- **Problem details**
Report, from the records below, every line where the word "server" appears.

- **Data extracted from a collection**
□ □ □ □

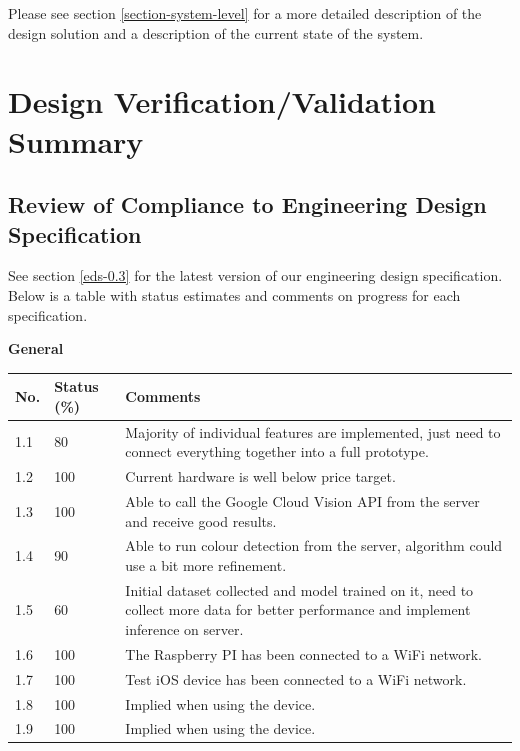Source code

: \documentclass[a4paper,11pt]{article}
\begin{document}
Please see section \ref{section-system-level} for a more detailed description of the design solution and a description of the current state of the system.

\section{Design Verification/Validation Summary}
\subsection{Review of Compliance to Engineering Design Specification}
See section \ref{eds-0.3} for the latest version of our engineering design specification. Below is a table with status estimates and comments on progress for each specification.

\textbf{General}
\begin{table}[ht]
    \centering
    \begin{tabular}{|p{0.7cm}|p{1cm}|p{12cm}|}
        \hline
        No. & Status (\%) & Comments \\ \hline
        
        1.1 & 80 & Majority of individual features are implemented, just need to connect everything together into a full prototype. \\ \hline
        
        1.2 & 100 & Current hardware is well below price target. \\ \hline
        
        1.3 & 100 & Able to call the Google Cloud Vision API from the server and receive good results. \\ \hline
        
        1.4 & 90 & Able to run colour detection from the server, algorithm could use a bit more refinement. \\ \hline
        
        1.5 & 60 & Initial dataset collected and model trained on it, need to collect more data for better performance and implement inference on server. \\ \hline
        
        1.6 & 100 & The Raspberry PI has been connected to a WiFi network. \\ \hline
        
        1.7 & 100 & Test iOS device has been connected to a WiFi network. \\ \hline
        
        1.8 & 100 & Implied when using the device. \\ \hline
        
        1.9 & 100 & Implied when using the device. \\ \hline
    \end{tabular}
\end{table}
\end{document}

□ □ □ □

- **Exercise output**
        1.3 & 100 & Able to call the Google Cloud Vision API from the server and receive good results. \\ \hline
        1.4 & 90 & Able to run colour detection from the server, algorithm could use a bit more refinement. \\ \hline
        1.5 & 60 & Initial dataset collected and model trained on it, need to collect more data for better performance and implement inference on server. \\ \hline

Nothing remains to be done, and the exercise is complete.